VERANO «Con Verano mi sono scoperta molto pop...»
Esce domani il primo lavoro di Verano, progetto dietro cui si cela Anna Viganò. L’EP di cinque brani della ragazza dai capelli rossi (già con Intercity e L’Officina della Camomilla) mescola dream pop, elettronica e cantautorato. All’interno del compact anche un gioiellino: “Nevada”, un singolo dal potenziale enorme, un pezzo davvero notevole. Alla vigilia del debutto, abbiamo intervistato Anna e abbiamo parlato di Verano ma non soltanto.
Milano è un po’ il panorama dell’ep: c’è il riferimento in “Cielo su Milano” e il video di “Nevada” è stato girato nei pressi di Assago. Perché questa scelta?
«Milano è il posto in cui vivo da 10 anni, l’edificio che si vede nel video è il posto dove lavoro. Insomma, quello che ci sta attorno inevitabilmente finisce per far parte delle nostre visioni, del nostro sentire, della nostra vita».
Che rapporto hai con Milano?
«Io sto bene a Milano, faccio fatica a staccarmene per più di qualche giorno. E’ una città sicuramente difficile ma che mi dà stimoli e vibrazioni interessanti».

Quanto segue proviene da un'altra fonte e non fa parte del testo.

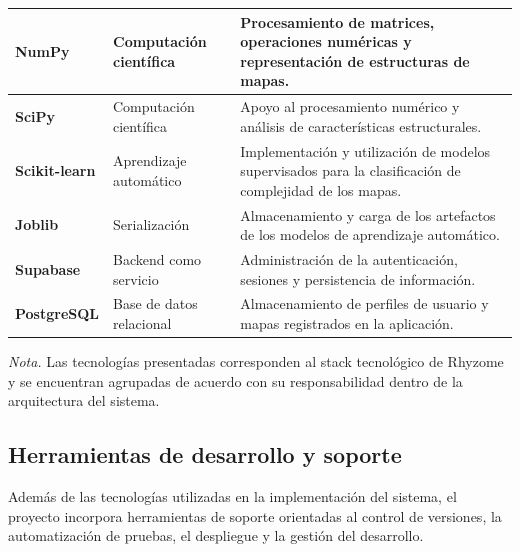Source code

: \begin{table}[htbp]
\begin{tabularx}{\textwidth}{
			|>{\raggedright\arraybackslash}p{2.8cm}|
			>{\raggedright\arraybackslash}p{2.8cm}|
			>{\raggedright\arraybackslash}X|
		}
		\hline
		
		\textbf{NumPy} &
		Computación científica &
		Procesamiento de matrices, operaciones numéricas y representación de estructuras de mapas. \\
		
		\hline
		
		\textbf{SciPy} &
		Computación científica &
		Apoyo al procesamiento numérico y análisis de características estructurales. \\
		
		\hline
		
		\textbf{Scikit-learn} &
		Aprendizaje automático &
		Implementación y utilización de modelos supervisados para la clasificación de complejidad de los mapas. \\
		
		\hline
		
		\textbf{Joblib} &
		Serialización &
		Almacenamiento y carga de los artefactos de los modelos de aprendizaje automático. \\
		
		\hline
		
		\textbf{Supabase} &
		Backend como servicio &
		Administración de la autenticación, sesiones y persistencia de información. \\
		
		\hline
		
		\textbf{PostgreSQL} &
		Base de datos relacional &
		Almacenamiento de perfiles de usuario y mapas registrados en la aplicación. \\
		
		\hline
		
	\end{tabularx}
	
	\par\smallskip
	\raggedright
	
	\textit{Nota.} Las tecnologías presentadas corresponden al stack tecnológico de Rhyzome y se encuentran agrupadas de acuerdo con su responsabilidad dentro de la arquitectura del sistema.
	
\end{table}

\FloatBarrier

\subsection{Herramientas de desarrollo y soporte}

Además de las tecnologías utilizadas en la implementación del sistema, el proyecto incorpora herramientas de soporte orientadas al control de versiones, la automatización de pruebas, el despliegue y la gestión del desarrollo.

“Nevada” è il pezzo migliore dell’ep. E’ stato doloroso arrivare a una scrittura così diretta?
«E’ stato strano, per me sicuramente una sensazione nuova. In “Nevada” il nesso logico porta subito a una classica storia d’amore, in realtà in quel brano parlo almeno di due o tre persone che a più livelli hanno spezzato qualcosa, non semplicemente per causa loro. Sono molto contenta del brano, forse è lì che ho capito che potevo provare a scrivere qualcosa. E’ assolutamente la direzione in cui voglio andare, come scrittura soprattutto».
Cosa ti ha spinto verso questa esperienza dopo aver militato in gruppo con altri?
«Che brutta parola “militare” – sorride. Avevo in testa Verano da tempo, chi mi conosce più o meno da vicino ha sicuramente avuto un dialogo con me su questo argomento negli ultimi due anni. Però forse mi mancava la vera convinzione, oltre al coraggio. Avevo anche già scritto dei brani, che ho rovinosamente perso in un hard disk bruciato. Brani di cui non ricordo assolutamente nulla. A ottobre, quando l’esperienza de L’Officina della Camomilla era ormai chiusa, ho deciso che era arrivato il momento. E’ stato molto faticoso all’inizio. Non tanto sedermi e scrivere, anzi, ma il decidere di sedermi e farlo davvero».
Perché l’idea di un EP e non di un disco vero e proprio?
«Avevo qualche altro brano che avrebbe potuto rendere questo EP qualcosa di più, ma consigliata anche da Paletti – il mio produttore – abbiamo deciso di non perdere il focus, di concentrare molto lo sforzo e di produrre 5 brani solidi. Questo lavoro è un modo per inquadrare me stessa in primis, un primo mattone di una casa tutta da costruire. Sembra banale, ma io mica lo sapevo cosa ero io, cosa era Verano, prima di arrivare a scrivere e vestire i brani. E’ stata una ricerca, mi sono ritrovata, ora posso iniziare un percorso».
L’EP propone molta elettronica, ma anche tantissimo pop. Come si maneggia l’orecchiabilità senza scivolare nel banale, secondo te?
«E’ una cosa molto strana, mi sono scoperta molto pop. Io penso che non si maneggi, ma ci si arrivi naturalmente. Insomma, quando pensi a una frase ti devi sempre chiedere “ma io veramente avrei il coraggio di scrivere una cosa così? Magari di immedesimarmi e condividerla?”. Se la risposta è no, lascia perdere».
Quali ascolti o letture o film hanno ispirato Verano e l’EP?
«Sicuramente St. Vincent, i Beach House, ma anche tanta musica italiana. Uno degli stimoli più importanti, che mi ha aiutato anche a visualizzare Verano, è stato sicuramente William Eggleston, un fotografo che ho scoperto grazie a Sami Oliver Nakari, a sua volta fotografo che ha scattato Verano».